Plain-text document sources:
>>>
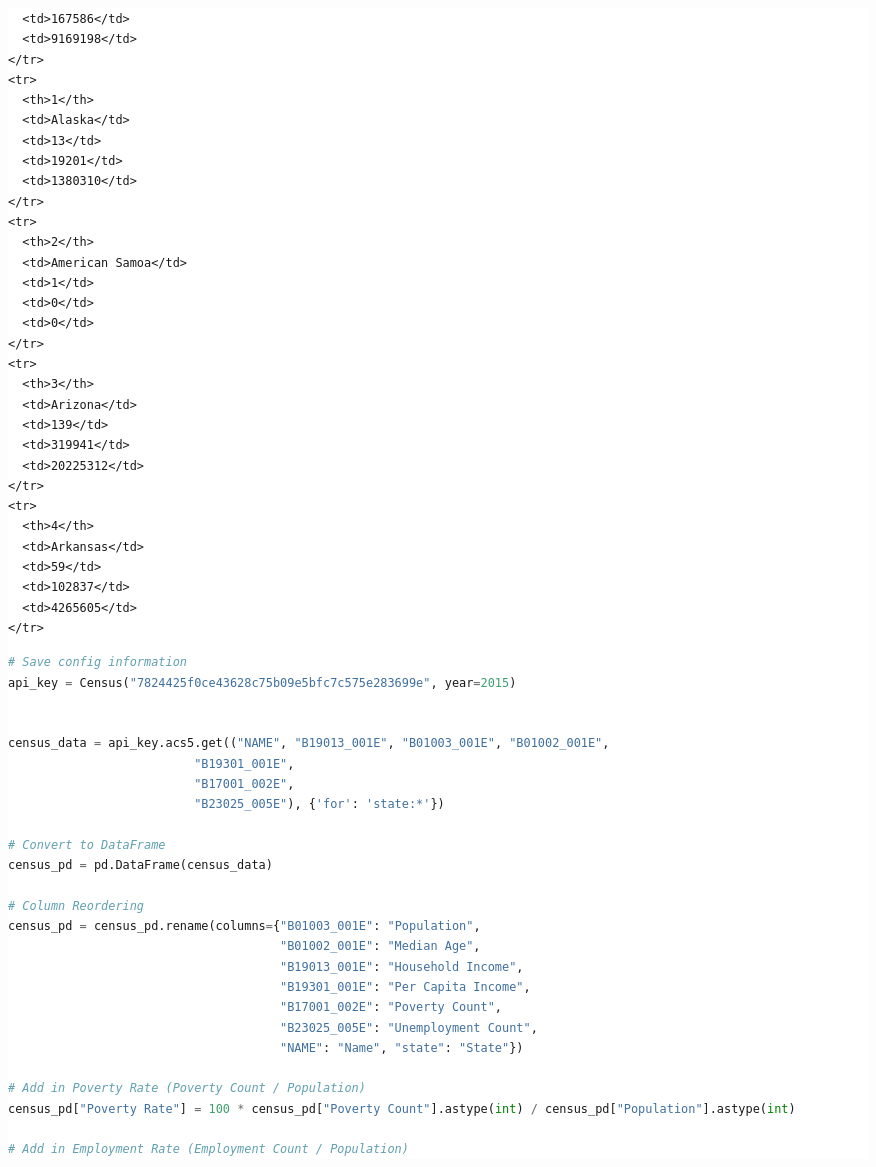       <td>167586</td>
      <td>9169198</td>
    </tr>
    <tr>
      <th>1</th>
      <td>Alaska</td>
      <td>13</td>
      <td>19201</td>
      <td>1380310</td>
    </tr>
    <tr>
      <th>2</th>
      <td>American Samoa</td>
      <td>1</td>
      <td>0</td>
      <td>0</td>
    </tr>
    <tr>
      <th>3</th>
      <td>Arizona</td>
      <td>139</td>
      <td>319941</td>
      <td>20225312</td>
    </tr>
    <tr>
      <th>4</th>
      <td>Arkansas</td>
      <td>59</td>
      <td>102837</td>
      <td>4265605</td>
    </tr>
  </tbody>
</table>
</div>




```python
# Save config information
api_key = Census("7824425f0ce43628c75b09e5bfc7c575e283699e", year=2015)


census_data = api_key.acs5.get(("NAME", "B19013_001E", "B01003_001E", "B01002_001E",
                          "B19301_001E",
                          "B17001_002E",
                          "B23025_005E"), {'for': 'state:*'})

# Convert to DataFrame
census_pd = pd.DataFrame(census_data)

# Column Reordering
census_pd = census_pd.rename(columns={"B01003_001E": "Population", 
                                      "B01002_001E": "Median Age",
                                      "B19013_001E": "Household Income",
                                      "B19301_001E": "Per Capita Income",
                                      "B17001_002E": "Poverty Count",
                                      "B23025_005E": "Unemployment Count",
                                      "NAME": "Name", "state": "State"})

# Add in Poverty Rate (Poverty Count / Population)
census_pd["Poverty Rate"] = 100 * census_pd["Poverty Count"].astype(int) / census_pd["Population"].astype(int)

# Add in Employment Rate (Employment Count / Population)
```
<<<
- **Problem to work on**
Each entry above should be printed exactly, and any picture in it left out.

- **Response area**
       <td>167586</td>
      <td>9169198</td>
    </tr>
    <tr>
      <th>1</th>
      <td>Alaska</td>
      <td>13</td>
      <td>19201</td>
      <td>1380310</td>
    </tr>
    <tr>
      <th>2</th>
      <td>American Samoa</td>
      <td>1</td>
      <td>0</td>
      <td>0</td>
    </tr>
    <tr>
      <th>3</th>
      <td>Arizona</td>
      <td>139</td>
      <td>319941</td>
      <td>20225312</td>
    </tr>
    <tr>
      <th>4</th>
      <td>Arkansas</td>
      <td>59</td>
      <td>102837</td>
      <td>4265605</td>
    </tr>
  </tbody>
</table>
</div>




```python
# Save config information
api_key = Census("7824425f0ce43628c75b09e5bfc7c575e283699e", year=2015)


census_data = api_key.acs5.get(("NAME", "B19013_001E", "B01003_001E", "B01002_001E",
                          "B19301_001E",
                          "B17001_002E",
                          "B23025_005E"), {'for': 'state:*'})

# Convert to DataFrame
census_pd = pd.DataFrame(census_data)

# Column Reordering
census_pd = census_pd.rename(columns={"B01003_001E": "Population", 
                                      "B01002_001E": "Median Age",
                                      "B19013_001E": "Household Income",
                                      "B19301_001E": "Per Capita Income",
                                      "B17001_002E": "Poverty Count",
                                      "B23025_005E": "Unemployment Count",
                                      "NAME": "Name", "state": "State"})

# Add in Poverty Rate (Poverty Count / Population)
census_pd["Poverty Rate"] = 100 * census_pd["Poverty Count"].astype(int) / census_pd["Population"].astype(int)

# Add in Employment Rate (Employment Count / Population)
```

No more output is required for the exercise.